Rail fares increase by 1.1% in England, Scotland and Wales
A 1.1% average increase in the cost of train tickets in England, Wales and Scotland has come into effect.
The rise in regulated fares, including season tickets, is capped at no more than July's RPI inflation rate of 1%.
However, unregulated fares, such as off-peak leisure tickets, can go up by as much as train companies like.
It is the smallest rise in six years, but campaigners said some passengers would be "amazed" by any rise because of the "dire" quality of some services.
Punctuality figures published by Network Rail show more than one in 10 trains (10.7%) arrived at their final destination at least five minutes late in the past 12 months.
Anthony Smith, from independent watchdog Transport Focus, said passengers were "paying their part" and it was now time for the rail industry to deliver on the basics.
Bruce Williamson, of campaign group Railfuture, claimed fares were "increasingly divorced from reality".
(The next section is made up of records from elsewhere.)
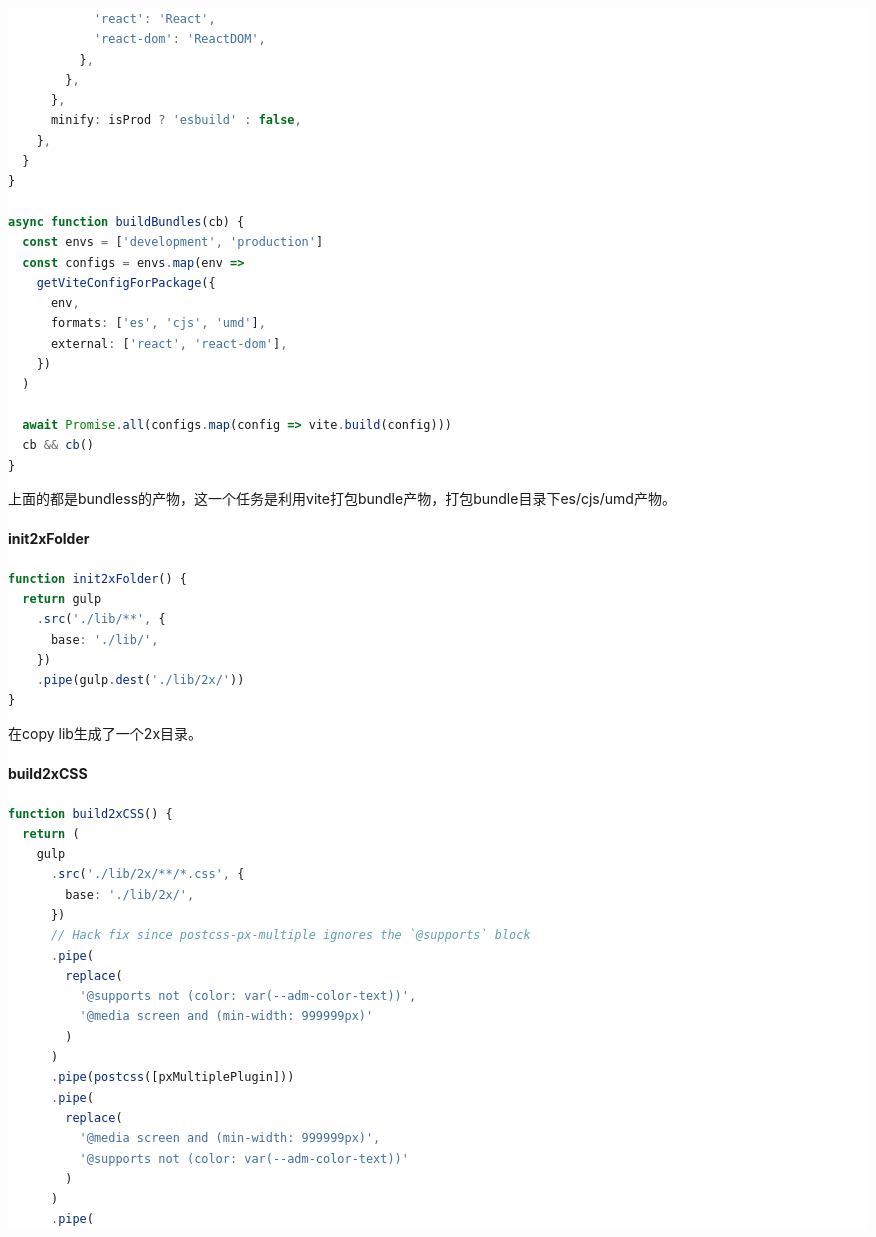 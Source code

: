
 ```ts
            'react': 'React',
            'react-dom': 'ReactDOM',
          },
        },
      },
      minify: isProd ? 'esbuild' : false,
    },
  }
}

async function buildBundles(cb) {
  const envs = ['development', 'production']
  const configs = envs.map(env =>
    getViteConfigForPackage({
      env,
      formats: ['es', 'cjs', 'umd'],
      external: ['react', 'react-dom'],
    })
  )

  await Promise.all(configs.map(config => vite.build(config)))
  cb && cb()
}
```

上面的都是bundless的产物，这一个任务是利用vite打包bundle产物，打包bundle目录下es/cjs/umd产物。

#### init2xFolder

```ts
function init2xFolder() {
  return gulp
    .src('./lib/**', {
      base: './lib/',
    })
    .pipe(gulp.dest('./lib/2x/'))
}
```

在copy lib生成了一个2x目录。

#### build2xCSS

```ts
function build2xCSS() {
  return (
    gulp
      .src('./lib/2x/**/*.css', {
        base: './lib/2x/',
      })
      // Hack fix since postcss-px-multiple ignores the `@supports` block
      .pipe(
        replace(
          '@supports not (color: var(--adm-color-text))',
          '@media screen and (min-width: 999999px)'
        )
      )
      .pipe(postcss([pxMultiplePlugin]))
      .pipe(
        replace(
          '@media screen and (min-width: 999999px)',
          '@supports not (color: var(--adm-color-text))'
        )
      )
      .pipe(
```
"High street prices have remained stagnant for more than a year, with the official CPI inflation figure hovering around zero, yet the government thinks it's fair to make rail travel even more expensive," he said.
Season ticket increases
Under government rules, the rise in regulated fares was restricted to no more than the Retail Prices Index measure of inflation over the year to July, which was 1%.
Over the long term, RPI has tended to record higher inflation than the other measure of rising prices, the Consumer Price Index, which was 0.1% during the year.
The increases, which were announced in December, cover fares in England, Scotland and Wales. Northern Ireland is treated separately.
Commuters with annual season tickets can find out how much their fare has gone up by on the National Rail Enquiries website.
A 12-month pass from Basingstoke to London will cost £4,196 in 2016, up by £40 from £4,156.
Workers travelling from Gloucester to Birmingham will have to pay out £36 more than the 2015 price of £3,860 for a ticket.
Passengers making daily journeys between Liverpool and Manchester will see their season tickets rise by £28, up from £2,960 to £2,988.
Paul Plummer, of the Rail Delivery Group (RDG) which represents train operators and Network Rail, said on average 97p in every pound from fares was spent on trains, staff and other running costs.
"We know that nobody likes to pay more to travel by train, especially to get to work, and at 1.1% this is the smallest average increase in fares for six years."
Labour said commuters would be paying on average 25% more for rail season tickets since David Cameron took office.
Some were paying a "truly staggering" rise of almost £2,000 in cash terms since 2010, shadow transport secretary Lilian Greenwood said.
The analysis compared costs on over 200 routes between when the Conservatives came to power and the new prices for 2016.
The highest increase found was on a Virgin Trains season ticket between Birmingham and London Euston which has risen by £1,984 and now costs more than £10,000 for the first time.
Action for Rail - a campaign by rail unions and the TUC - said privatisation of the railways was to blame.
It claimed £1.5bn could be saved over five years if routes with franchises up for renewal were returned to the public sector.